La rivalité latente entre Salesforce et Microsoft a récemment éclaté au grand jour après les déclarations virulentes de Marc Benioff, le PDG de Salesforce. Dans une récente interview, Benioff a accusé l’IA Copilot de Microsoft de ne pas tenir ses promesses et reproché à l’entreprise d’avoir induit le marché des entreprises en erreur.
Les clients de Microsoft « se sont vu dire des choses sur l’IA d’entreprise, voire sur l’IA en général, qui ne sont pas vraies », a déclaré Benioff à Business Insider, allant jusqu’à laisser entendre que Microsoft a gravement desservi le secteur de l’IA et la recherche ayant permis de mettre au point cette technologie.
Les commentaires de Benioff sont intervenus quelques jours seulement avant le lancement par Salesforce d’Agentforce, sa nouvelle plateforme d’agents autonomes d’IA, le 29 octobre 2024. Se targuant de ne nécessiter aucune formation et de pouvoir être configuré en quelques minutes, il l’a opposée à ce qu’il perçoit comme la complexité et les limites des offres de Microsoft.
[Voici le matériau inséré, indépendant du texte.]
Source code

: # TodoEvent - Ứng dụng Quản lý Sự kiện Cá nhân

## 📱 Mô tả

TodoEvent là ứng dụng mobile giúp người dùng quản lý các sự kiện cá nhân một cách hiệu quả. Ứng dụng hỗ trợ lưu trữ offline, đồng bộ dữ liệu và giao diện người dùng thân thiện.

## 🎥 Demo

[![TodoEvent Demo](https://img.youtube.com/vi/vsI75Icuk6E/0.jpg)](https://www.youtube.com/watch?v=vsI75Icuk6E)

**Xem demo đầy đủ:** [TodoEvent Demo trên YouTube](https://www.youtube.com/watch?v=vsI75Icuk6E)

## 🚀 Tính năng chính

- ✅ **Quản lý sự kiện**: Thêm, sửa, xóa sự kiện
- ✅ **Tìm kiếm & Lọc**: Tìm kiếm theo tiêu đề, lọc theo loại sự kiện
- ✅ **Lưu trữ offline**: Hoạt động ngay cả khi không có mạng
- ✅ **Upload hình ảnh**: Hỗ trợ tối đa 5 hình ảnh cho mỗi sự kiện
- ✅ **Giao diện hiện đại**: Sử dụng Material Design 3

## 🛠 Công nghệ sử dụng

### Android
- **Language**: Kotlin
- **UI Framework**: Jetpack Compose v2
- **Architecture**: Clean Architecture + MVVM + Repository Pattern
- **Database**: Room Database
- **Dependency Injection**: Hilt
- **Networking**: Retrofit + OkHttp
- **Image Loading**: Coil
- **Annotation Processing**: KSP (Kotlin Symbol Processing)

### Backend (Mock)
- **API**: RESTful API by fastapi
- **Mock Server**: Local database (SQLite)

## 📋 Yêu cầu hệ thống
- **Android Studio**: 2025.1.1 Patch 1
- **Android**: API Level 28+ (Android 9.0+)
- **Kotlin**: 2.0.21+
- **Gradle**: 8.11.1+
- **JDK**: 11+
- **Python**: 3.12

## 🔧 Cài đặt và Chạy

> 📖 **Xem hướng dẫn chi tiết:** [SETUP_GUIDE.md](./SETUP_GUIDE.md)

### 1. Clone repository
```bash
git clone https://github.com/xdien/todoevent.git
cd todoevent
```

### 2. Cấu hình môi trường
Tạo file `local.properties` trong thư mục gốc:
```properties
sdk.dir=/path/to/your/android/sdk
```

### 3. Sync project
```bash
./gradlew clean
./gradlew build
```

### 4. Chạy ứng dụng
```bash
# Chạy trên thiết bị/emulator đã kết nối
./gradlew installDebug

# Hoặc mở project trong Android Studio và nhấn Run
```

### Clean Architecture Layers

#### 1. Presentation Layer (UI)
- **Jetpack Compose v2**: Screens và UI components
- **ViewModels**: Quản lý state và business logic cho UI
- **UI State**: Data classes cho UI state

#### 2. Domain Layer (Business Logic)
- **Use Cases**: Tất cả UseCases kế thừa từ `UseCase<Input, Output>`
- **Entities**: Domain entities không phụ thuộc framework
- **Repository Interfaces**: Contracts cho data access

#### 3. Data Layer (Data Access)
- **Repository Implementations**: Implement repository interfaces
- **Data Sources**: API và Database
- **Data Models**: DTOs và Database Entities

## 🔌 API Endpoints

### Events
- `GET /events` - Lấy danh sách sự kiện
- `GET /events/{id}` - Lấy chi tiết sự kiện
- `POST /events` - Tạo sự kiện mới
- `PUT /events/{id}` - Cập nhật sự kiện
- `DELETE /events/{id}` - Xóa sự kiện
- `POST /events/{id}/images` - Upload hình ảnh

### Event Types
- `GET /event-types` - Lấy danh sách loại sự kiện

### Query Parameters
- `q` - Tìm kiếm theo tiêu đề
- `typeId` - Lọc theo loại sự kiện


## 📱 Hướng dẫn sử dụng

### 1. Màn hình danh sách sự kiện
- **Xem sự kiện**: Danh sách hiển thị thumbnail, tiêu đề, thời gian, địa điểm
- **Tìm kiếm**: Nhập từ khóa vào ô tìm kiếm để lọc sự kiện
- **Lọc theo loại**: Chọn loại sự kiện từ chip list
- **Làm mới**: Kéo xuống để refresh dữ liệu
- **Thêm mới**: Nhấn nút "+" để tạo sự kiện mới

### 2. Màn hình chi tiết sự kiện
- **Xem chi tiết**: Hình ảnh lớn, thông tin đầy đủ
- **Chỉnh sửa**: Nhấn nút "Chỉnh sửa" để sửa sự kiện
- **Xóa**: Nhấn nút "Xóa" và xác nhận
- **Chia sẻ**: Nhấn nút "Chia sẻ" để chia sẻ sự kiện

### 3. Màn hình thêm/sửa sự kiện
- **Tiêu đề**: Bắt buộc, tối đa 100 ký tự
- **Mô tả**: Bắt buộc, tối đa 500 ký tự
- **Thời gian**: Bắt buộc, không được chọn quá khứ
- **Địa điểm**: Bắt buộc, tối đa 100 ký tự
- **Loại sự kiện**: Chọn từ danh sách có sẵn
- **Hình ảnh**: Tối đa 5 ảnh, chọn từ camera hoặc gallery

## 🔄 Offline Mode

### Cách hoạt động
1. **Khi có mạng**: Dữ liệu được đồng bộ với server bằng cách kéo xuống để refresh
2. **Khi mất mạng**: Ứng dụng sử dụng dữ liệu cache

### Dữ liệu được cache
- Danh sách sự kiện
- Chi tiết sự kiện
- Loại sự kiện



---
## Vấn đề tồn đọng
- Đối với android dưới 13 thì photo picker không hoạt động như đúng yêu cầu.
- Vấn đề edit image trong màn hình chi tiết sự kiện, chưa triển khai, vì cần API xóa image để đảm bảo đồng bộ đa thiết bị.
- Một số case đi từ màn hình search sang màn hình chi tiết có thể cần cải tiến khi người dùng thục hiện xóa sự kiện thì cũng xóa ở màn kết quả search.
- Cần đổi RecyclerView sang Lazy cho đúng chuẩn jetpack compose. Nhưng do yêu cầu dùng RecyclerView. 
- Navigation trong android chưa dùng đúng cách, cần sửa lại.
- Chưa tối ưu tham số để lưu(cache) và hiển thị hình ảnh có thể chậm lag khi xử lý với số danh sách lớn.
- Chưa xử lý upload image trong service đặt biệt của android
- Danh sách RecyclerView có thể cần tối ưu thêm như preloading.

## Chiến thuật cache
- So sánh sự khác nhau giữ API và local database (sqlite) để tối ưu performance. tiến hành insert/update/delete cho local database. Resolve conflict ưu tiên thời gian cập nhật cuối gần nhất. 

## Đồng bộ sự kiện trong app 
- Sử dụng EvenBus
Il reconnaît toutefois que les solutions d’IA de Salesforce ne sont pas encore capables de relever les plus grands défis de l’humanité, comme guérir des maladies ou résoudre des crises mondiales, contrairement à ce qu’imaginent certains experts, qui estiment que la technologie finira par en être capable.
À l’inverse
Microsoft n’est pas resté sans réagir aux déclarations de Benioff. Le géant de la tech a plutôt mis en avant son influence croissante sur le marché de l’IA en partageant avec Fortune des données montrant que 60 % des entreprises du classement Fortune 500 utilisent Microsoft Copilot. L’entreprise a également révélé que sa base de clients Copilot avait progressé de 60 % d’un trimestre à l’autre, soulignant la popularité de l’outil et son adoption généralisée.
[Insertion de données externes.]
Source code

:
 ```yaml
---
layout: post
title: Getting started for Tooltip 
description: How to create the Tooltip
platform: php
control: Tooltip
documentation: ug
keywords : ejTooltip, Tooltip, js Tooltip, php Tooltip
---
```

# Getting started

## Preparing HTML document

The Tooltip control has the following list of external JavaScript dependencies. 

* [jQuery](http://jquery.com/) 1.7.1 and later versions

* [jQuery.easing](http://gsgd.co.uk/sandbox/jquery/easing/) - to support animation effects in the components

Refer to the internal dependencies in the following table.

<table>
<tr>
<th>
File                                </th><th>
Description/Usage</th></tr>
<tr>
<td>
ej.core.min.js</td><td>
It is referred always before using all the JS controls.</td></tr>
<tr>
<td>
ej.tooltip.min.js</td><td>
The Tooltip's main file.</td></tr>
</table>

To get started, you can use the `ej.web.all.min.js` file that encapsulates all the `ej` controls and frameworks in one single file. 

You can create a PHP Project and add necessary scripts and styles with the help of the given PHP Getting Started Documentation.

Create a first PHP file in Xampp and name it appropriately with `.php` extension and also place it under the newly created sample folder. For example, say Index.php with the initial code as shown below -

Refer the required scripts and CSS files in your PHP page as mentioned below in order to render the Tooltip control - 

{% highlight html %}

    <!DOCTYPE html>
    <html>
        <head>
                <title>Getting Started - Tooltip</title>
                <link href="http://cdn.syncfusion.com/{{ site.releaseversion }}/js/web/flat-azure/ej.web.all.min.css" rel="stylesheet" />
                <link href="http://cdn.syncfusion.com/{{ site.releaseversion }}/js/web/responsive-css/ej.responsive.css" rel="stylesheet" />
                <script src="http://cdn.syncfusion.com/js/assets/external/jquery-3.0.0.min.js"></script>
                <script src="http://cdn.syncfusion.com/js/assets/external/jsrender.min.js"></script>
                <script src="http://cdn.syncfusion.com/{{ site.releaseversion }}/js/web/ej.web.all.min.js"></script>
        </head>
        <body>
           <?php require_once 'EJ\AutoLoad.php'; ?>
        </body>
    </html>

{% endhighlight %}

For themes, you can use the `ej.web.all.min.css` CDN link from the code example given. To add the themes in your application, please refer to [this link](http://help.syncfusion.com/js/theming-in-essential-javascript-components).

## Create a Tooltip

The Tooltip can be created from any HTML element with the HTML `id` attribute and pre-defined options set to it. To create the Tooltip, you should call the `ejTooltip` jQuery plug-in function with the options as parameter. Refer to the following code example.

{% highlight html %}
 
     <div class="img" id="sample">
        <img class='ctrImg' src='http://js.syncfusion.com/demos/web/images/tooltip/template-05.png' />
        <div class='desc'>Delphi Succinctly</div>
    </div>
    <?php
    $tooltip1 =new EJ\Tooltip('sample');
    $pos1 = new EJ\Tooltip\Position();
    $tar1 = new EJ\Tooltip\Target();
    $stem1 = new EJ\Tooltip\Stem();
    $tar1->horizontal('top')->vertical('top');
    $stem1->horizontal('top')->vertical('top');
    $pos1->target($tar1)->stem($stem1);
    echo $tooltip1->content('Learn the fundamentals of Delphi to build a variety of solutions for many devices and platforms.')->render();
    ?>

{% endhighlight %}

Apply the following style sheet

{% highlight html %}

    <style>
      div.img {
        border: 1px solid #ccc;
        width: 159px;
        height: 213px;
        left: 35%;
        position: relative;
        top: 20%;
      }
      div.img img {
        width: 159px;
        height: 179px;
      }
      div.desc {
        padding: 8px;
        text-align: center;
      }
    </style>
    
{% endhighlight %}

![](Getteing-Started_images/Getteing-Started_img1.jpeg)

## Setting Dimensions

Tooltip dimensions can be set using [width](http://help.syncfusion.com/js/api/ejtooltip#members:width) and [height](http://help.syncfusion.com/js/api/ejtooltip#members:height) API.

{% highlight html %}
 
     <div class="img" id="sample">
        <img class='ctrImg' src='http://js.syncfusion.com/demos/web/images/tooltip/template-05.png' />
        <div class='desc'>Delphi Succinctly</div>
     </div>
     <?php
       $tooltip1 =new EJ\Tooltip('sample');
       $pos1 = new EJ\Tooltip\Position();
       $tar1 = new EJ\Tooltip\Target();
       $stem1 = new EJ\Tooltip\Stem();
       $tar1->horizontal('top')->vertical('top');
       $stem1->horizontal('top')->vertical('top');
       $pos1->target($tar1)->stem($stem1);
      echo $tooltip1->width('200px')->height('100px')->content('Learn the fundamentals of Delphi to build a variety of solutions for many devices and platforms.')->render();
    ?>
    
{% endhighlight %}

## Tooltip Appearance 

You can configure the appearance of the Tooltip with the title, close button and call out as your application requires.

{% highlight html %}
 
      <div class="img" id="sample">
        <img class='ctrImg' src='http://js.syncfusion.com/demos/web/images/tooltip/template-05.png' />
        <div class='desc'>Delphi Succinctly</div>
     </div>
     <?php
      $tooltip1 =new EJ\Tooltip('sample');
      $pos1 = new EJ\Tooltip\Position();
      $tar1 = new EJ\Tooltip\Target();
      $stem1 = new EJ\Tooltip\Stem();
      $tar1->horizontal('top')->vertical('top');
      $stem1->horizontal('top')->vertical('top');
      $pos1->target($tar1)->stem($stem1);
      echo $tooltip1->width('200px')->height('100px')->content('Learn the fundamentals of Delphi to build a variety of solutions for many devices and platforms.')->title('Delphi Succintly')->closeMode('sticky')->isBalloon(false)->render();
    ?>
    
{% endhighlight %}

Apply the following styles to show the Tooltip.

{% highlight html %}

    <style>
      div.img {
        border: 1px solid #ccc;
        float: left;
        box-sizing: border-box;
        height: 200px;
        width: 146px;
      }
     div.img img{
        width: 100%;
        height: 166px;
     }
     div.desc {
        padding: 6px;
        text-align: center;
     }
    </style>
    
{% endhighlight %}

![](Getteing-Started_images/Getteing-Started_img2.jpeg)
Pour être juste, les critiques de Benioff ne visaient pas uniquement Microsoft : il a dénoncé l’ensemble du secteur de l’IA pour avoir surestimé les capacités de cette technologie. Dans un appel à l’honnêteté, il a exhorté les développeurs et les fournisseurs à revoir leurs promesses et à faire preuve de davantage de réalisme quant à ce qui est réellement possible.
La transition actuelle vers les agents autonomes d’IA se rapproche davantage de ce que l’IA peut accomplir — prendre des décisions logiques, résoudre des problèmes et exécuter des tâches de manière autonome, par exemple —, mais il reste encore beaucoup de travail et de recherches à mener.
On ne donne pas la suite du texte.